All naturally produced (non-electronic) pitched sounds (a clearly defined musical note) have a SPECTRUM consisting of the NATURAL HARMONIC SERIES. This is “an ordered set of frequencies which are integer multiples of a FUNDAMENTAL” frequency. For example, if the FUNDAMENTAL is 100 Hz, then the 2nd harmonic (the 1st “overtone”) is 200 HZ, the 3rd harmonic is 300 Hz, etc; if the FUNDAMENTAL is 440 Hz, then the 2nd harmonic (the 1st “overtone”) is 880 HZ, the 3rd harmonic is 1320 Hz, etc.
In addition, in naturally produced sounds the amplitudes of the various harmonics in their SPECTRUM is inversely proportional to their position in the series. For example, if the amplitude of the FUNDAMENTAL is 1/1 (100% or 1.0), then the amplitude of the 2nd harmonic is 1/2 ( 50% or .5), the amplitude of the 3rd harmonic is 1/3 (33.33% or .33), etc.
See HARMONIC SERIES in Barry Truax’s Handbook for Acoustic Ecology.
The SPECTRUM of a sound is a graphic representation of the HARMONICS (see Harmonic Series above) or RESONANCE of the sound. All naturally produced (non-electronic) pitched sounds (a clearly defined musical note) have a SPECTRUM consisting of the NATURAL HARMONIC SERIES.
3-D Spectrum of a RECORDER showing the HARMONICS changing over time
See a great article at What is a Sound Spectrum?
See SPECTRUM in Barry Truax’s Handbook for Acoustic Ecology.
When two sounds with a slightly different frequency are combined, the listener will have the impression that there is a single sound, but its loudness (amplitude) will pulsate as the contributing sounds (waveforms) are alternately in phase and out of phase. For example, consider the combination of a sound with a frequency of 441 Hz and a sound with a frequency of 440 Hz:
Two sounds with slightly different frequencies:
The sounds begin together and then interfere constructively. After one-half second has elapsed, however, the first sound has vibrated 220.5 times, while the second sound has only vibrated 220 times. The two sounds are a half-cycle apart, or 180 out of phase. At this point, theyinterfere destructively, and the combined loudness is diminished. By the end of one full second, however, both sounds have completed full cycles. The 441st cycle for the first sound, the 440th cycle for the second sound. The two sounds are in phase again, and their combined loudness is greater. This alternating pattern of constructive and destructive interference will continue as long as the two sounds are combined. Once each second the loudness will rise, and then it will diminish. If the difference between the two frequencies is 2 cycles per second, then the loudness will rise and diminish twice each second. This pulsation of loudness, produced by the combination of two sounds of nearly the same frequency, is called BEATING.

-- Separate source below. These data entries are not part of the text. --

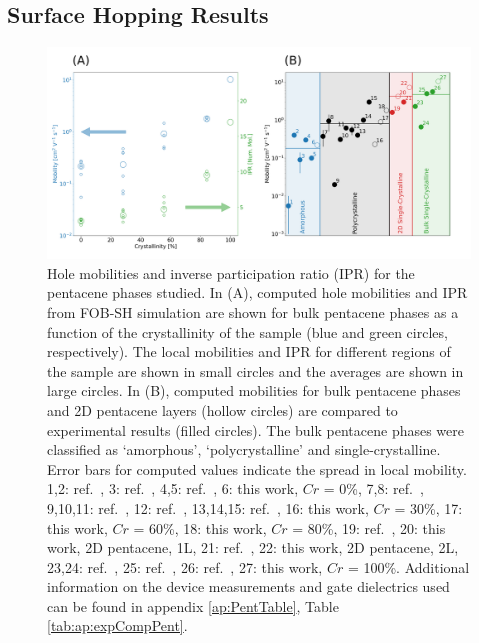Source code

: \subsection{Surface Hopping Results}
\begin{figure}[htp] 
  \includegraphics[width=\textwidth]{../img/DifferentQuenchTimes/mobilities.png}
  \caption{\label{fig:mobilities}Hole mobilities and inverse participation ratio (IPR) for the pentacene phases studied.  
 In (A), computed hole mobilities and IPR from FOB-SH simulation are shown for bulk pentacene phases 
 as a function of the crystallinity of the sample (blue and green circles, respectively). The local mobilities and IPR for different regions of the sample are shown in 
	small circles and the averages are shown in large circles. In (B), computed mobilities for bulk pentacene phases and 2D pentacene layers (hollow circles) 
	are compared to experimental results (filled circles). The bulk pentacene phases were classified as `amorphous', `polycrystalline' and single-crystalline. 
 Error bars for computed values indicate the spread in local mobility.  
 1,2: ref.~\cite{AmorphPentPumpProbe}, 
 3: ref.~\cite{BAE201398}, 
 4,5: ref.~\cite{AmorphPentTransportDodgy},
 6: this work, $Cr$ = 0\%,
 7,8: ref.~\cite{KNIPP2004595},
 9,10,11: ref.~\cite{Fritz2005},
 12: ref.~\cite{Duffy2008}, 
 13,14,15: ref.~\cite{Klauk02},
 16: this work, $Cr$ = 30\%,
 17: this work, $Cr$ = 60\%,
 18:  this work,  $Cr$ = 80\%,
 19: ref.~\cite{Zhang2016TF},
  20: this work, 2D pentacene, 1L,
 21: ref.~\cite{Zhang2016TF},
 22:  this work, 2D pentacene, 2L,
 23,24: ref.~\cite{Lee2006}, 
 25: ref.~\cite{Takeyama2012_PentCryst},
 26: ref.~\cite{Arabi2016},
 27: this work, $Cr$ = 100\%.  
	Additional information on the device measurements and gate dielectrics used can be found in appendix \ref{ap:PentTable}, Table \ref{tab:ap:expCompPent}.}
\end{figure}
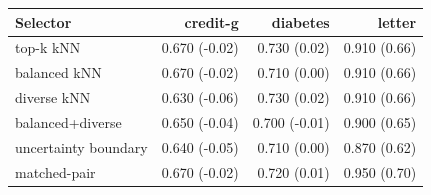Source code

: \begin{tabular}{lrrr}
\toprule
Selector & credit-g & diabetes & letter \\
\midrule
top-k kNN & 0.670 (-0.02) & 0.730 (0.02) & 0.910 (0.66) \\
balanced kNN & 0.670 (-0.02) & 0.710 (0.00) & 0.910 (0.66) \\
diverse kNN & 0.630 (-0.06) & 0.730 (0.02) & 0.910 (0.66) \\
balanced+diverse & 0.650 (-0.04) & 0.700 (-0.01) & 0.900 (0.65) \\
uncertainty boundary & 0.640 (-0.05) & 0.710 (0.00) & 0.870 (0.62) \\
matched-pair & 0.670 (-0.02) & 0.720 (0.01) & 0.950 (0.70) \\
\bottomrule
\end{tabular}

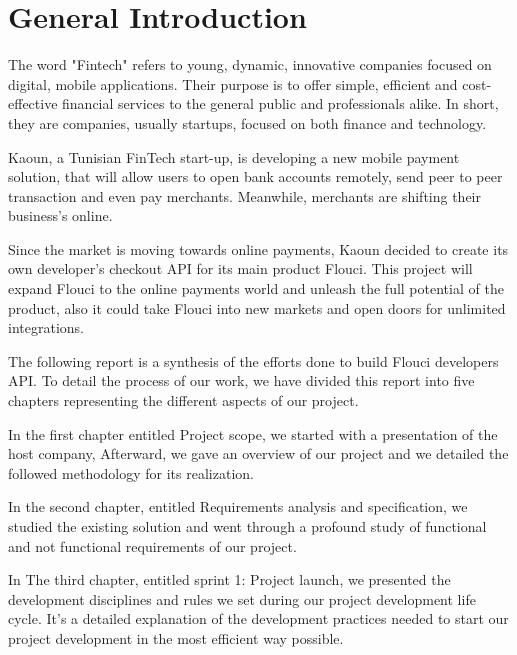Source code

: \chapter*{General Introduction}
\graphicspath{{Introduction/figures/}}
\begin{spacing}{1.1}

The word "Fintech" refers to young, dynamic, innovative companies focused on digital, mobile applications. Their purpose is to offer simple, efficient and cost-effective financial services to the general public and professionals alike. In short, they are companies, usually startups, focused on both finance and technology.\newline

Kaoun, a Tunisian FinTech start-up, is developing a new mobile payment solution, that will allow users to open bank accounts remotely, send peer to peer transaction and even pay merchants.  Meanwhile, merchants are shifting their business's online.  \newline


Since the market is moving towards online payments, Kaoun decided to create its own developer's checkout API for its main product Flouci. This project will expand Flouci to the online payments world and unleash the full potential of the product, also it could take Flouci into new markets and open doors for unlimited integrations.\newline


The following report is a synthesis of the efforts done to build Flouci developers API.
To detail the process of our work, we have divided this report into five chapters representing the different aspects of our project.

In the first chapter entitled Project scope, we started with a presentation of the host company, Afterward,  we gave an overview of our project and we detailed the followed methodology for its realization.

In the second chapter, entitled Requirements analysis and specification, we studied the existing solution and went through a profound study of functional and not functional requirements of our project.

In The third chapter, entitled sprint 1:  Project launch, we presented the development disciplines and rules we set during our project development life cycle. It's a detailed explanation of the development practices needed to start our project development in the most efficient way possible. 


\end{spacing}

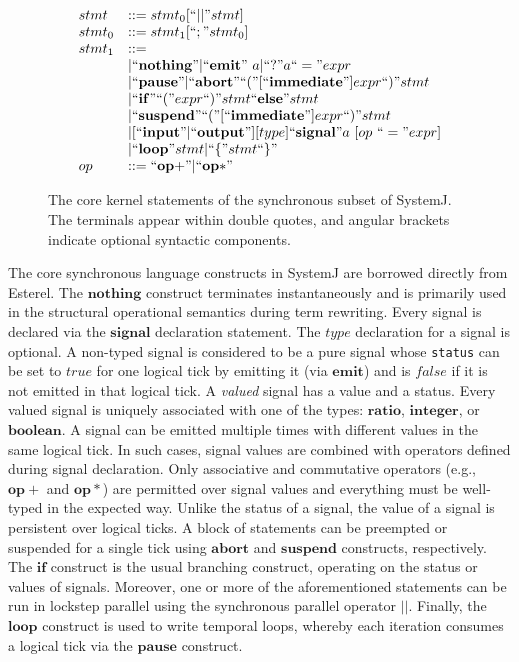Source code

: \documentclass[10pt,journal,cspaper,compsoc]{IEEEtran}
\begin{document}
\begin{figure}[t!]
  \centering
   \[
   \begin{array}{ll}
     stmt & ::=  stmt_0 [\mathrm{``||"} stmt] \\
     stmt_0 & ::= stmt_1 [``;" stmt_0] \\
     stmt_1 & ::= \\
     & | ``\mathbf{nothing}" | ``\mathbf{emit}"\ a | ``?"a ``=" expr \\
     & | ``\mathbf{pause}" | ``\mathbf{abort}" ``("
     [``\mathbf{immediate}"] expr ``)" stmt \\
     & | ``\mathbf{if}" ``(" expr ``)" stmt ``\mathbf{else}"
     stmt \\
     & | ``\mathbf{suspend}" ``("
     [``\mathbf{immediate}"] expr ``)" stmt \\
     & | [``\mathbf{input}" | ``\mathbf{output}" ] [type] ``\mathbf{signal}" a\ [op\ ``="
     expr] \\
     & | ``\mathbf{loop}" stmt
     | ``\{" stmt ``\}" \\
     op & ::= ``\mathbf{op+}" | ``\mathbf{op*}"
   \end{array}
   \]
   \caption{The core kernel statements of the synchronous subset of
     SystemJ. The terminals appear within double quotes, and angular
     brackets indicate optional syntactic components.}
  \label{fig:5}
\end{figure}

The core synchronous language constructs in SystemJ are borrowed
directly from Esterel. The $\mathbf{nothing}$ construct terminates
instantaneously and is primarily used in the structural operational
semantics during term rewriting. Every signal is declared via the
$\mathbf{signal}$ declaration statement. The $type$ declaration for a
signal is optional. A non-typed signal is considered to be a pure signal
whose \texttt{status} can be set to $true$ for one logical tick by
emitting it (via $\mathbf{emit}$) and is $false$ if it is not emitted in
that logical tick. A \textit{valued} signal has a value and a
status. Every valued signal is uniquely associated with one of the
types: $\mathbf{ratio}$, $\mathbf{integer}$, or $\mathbf{boolean}$. A
signal can be emitted multiple times with different values in the same
logical tick. In such cases, signal values are combined with operators
defined during signal declaration. Only associative and commutative
operators (e.g., $\mathbf{op+}$ and $\mathbf{op*}$) are permitted over
signal values and everything must be well-typed in the expected
way. Unlike the status of a signal, the value of a signal is persistent
over logical ticks. A block of statements can be preempted or suspended
for a single tick using $\mathbf{abort}$ and $\mathbf{suspend}$
constructs, respectively. The $\mathbf{if}$ construct is the usual
branching construct, operating on the status or values of
signals. Moreover, one or more of the aforementioned statements can be
run in lockstep parallel using the synchronous parallel operator $||$.
Finally, the $\mathbf{loop}$ construct is used to write temporal loops,
whereby each iteration consumes a logical tick via the $\mathbf{pause}$
construct.
\end{document}
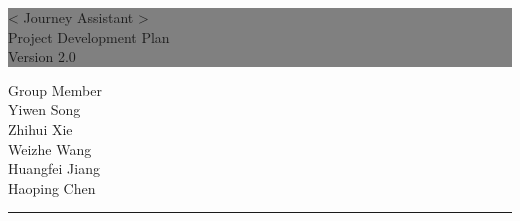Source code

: \documentclass[10pt]{article}
\begin{document}

\begin{titlepage} %
	
	
	\colorbox{grey}{
		\parbox[t]{1.1\textwidth}{ %
			\parbox[t]{1.02\textwidth}{ %
				\raggedleft %
				\fontsize{34pt}{40pt}\selectfont %
				\vspace{0.7cm} %
				
				< Journey Assistant >\\
                Project Development Plan\\
                Version 2.0\\
				
				\vspace{0.7cm} %
			}
		}
	}
	
	\vfill %
	
	
	\parbox[t]{1\textwidth}{ %
		\raggedleft %
		\large %
		{\Large Group Member}\\[4pt] %
        Yiwen Song\\
        Zhihui Xie\\
        Weizhe Wang\\
        Huangfei Jiang\\
        Haoping Chen\\
		
		\hfill\rule{0.2\linewidth}{1pt}%
    }
    
	
\end{titlepage}
\end{document}
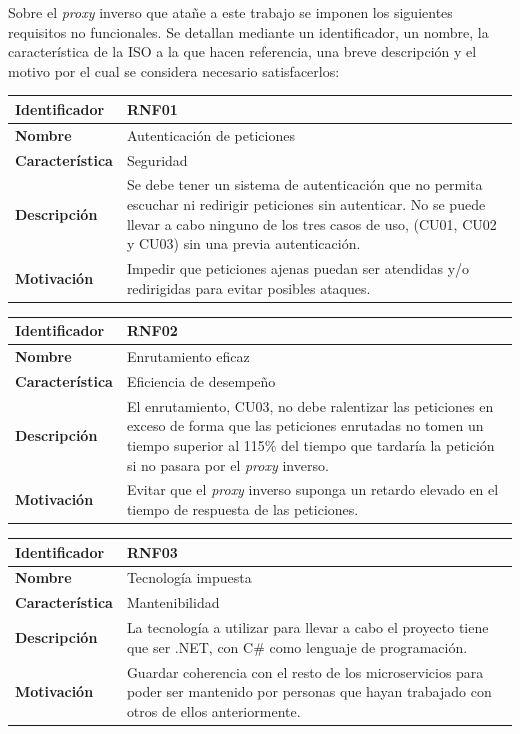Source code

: \documentclass[11pt,spanish,listoffigures]{tfgetsinf}
\begin{document}
Sobre el \emph{proxy} inverso que atañe a este trabajo se imponen los siguientes requisitos no funcionales. Se detallan mediante un identificador, un nombre, la característica de la ISO a la que hacen referencia, una breve descripción y el motivo por el cual se considera necesario satisfacerlos:

\begin{center} \begin{tabular}{| l | p{11.3cm} |}
\hline
\textbf{Identificador} & RNF01
\\ \hline
\textbf{Nombre} & Autenticación de peticiones
\\ \hline
\textbf{Característica} & Seguridad
\\ \hline
\textbf{Descripción} & Se debe tener un sistema de autenticación que no permita escuchar ni redirigir peticiones sin autenticar. No se puede llevar a cabo ninguno de los tres casos de uso, (CU01, CU02 y CU03) sin una previa autenticación.
\\ \hline
\textbf{Motivación} & Impedir que peticiones ajenas puedan ser atendidas y/o redirigidas para evitar posibles ataques.
\\ \hline \end{tabular} \end{center}

\begin{center} \begin{tabular}{| l | p{11.3cm} |}
\hline
\textbf{Identificador} & RNF02
\\ \hline
\textbf{Nombre} & Enrutamiento eficaz
\\ \hline
\textbf{Característica} & Eficiencia de desempeño
\\ \hline
\textbf{Descripción} & El enrutamiento, CU03, no debe ralentizar las peticiones en exceso de forma que las peticiones enrutadas no tomen un tiempo superior al 115\% del tiempo que tardaría la petición si no pasara por el \emph{proxy} inverso.
\\ \hline
\textbf{Motivación} & Evitar que el \emph{proxy} inverso suponga un retardo elevado en el tiempo de respuesta de las peticiones.
\\ \hline \end{tabular} \end{center}

\begin{center} \begin{tabular}{| l | p{11.3cm} |}
\hline
\textbf{Identificador} & RNF03
\\ \hline
\textbf{Nombre} & Tecnología impuesta
\\ \hline
\textbf{Característica} & Mantenibilidad
\\ \hline
\textbf{Descripción} & La tecnología a utilizar para llevar a cabo el proyecto tiene que ser .NET, con C\# como lenguaje de programación.
\\ \hline
\textbf{Motivación} & Guardar coherencia con el resto de los microservicios para poder ser mantenido por personas que hayan trabajado con otros de ellos anteriormente.
\\ \hline \end{tabular} \end{center}
\end{document}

Combined result of two sounds with slightly different frequencies:
See BEATS in Barry Truax’s Handbook for Acoustic Ecology.
NOISE can be defined in two ways: (1) any unwanted sound (as in CIPPPING, QUANTIZATION NOISE, or AILIASING; (2) sound which has no discernible repetitive wave pattern or period and resembles the static sometimes heard on a a radio or television. This second type of NOISE has RANDOM amplitude and frequency. Here is the waveform for “white noise”:
White Noise: random amplitude and frequency
The 2nd type of NOISE might be referred to as, “good noise” because it is essential in synthesizing certain types of sounds. For the purposes of this class, NOISE will generally refer to the 2nd type and not the 1st type.
Other types of NOISE are PINK NOISE and BROWN NOISE. See: Noise.
See NOISE in Barry Truax’s Handbook for Acoustic Ecology.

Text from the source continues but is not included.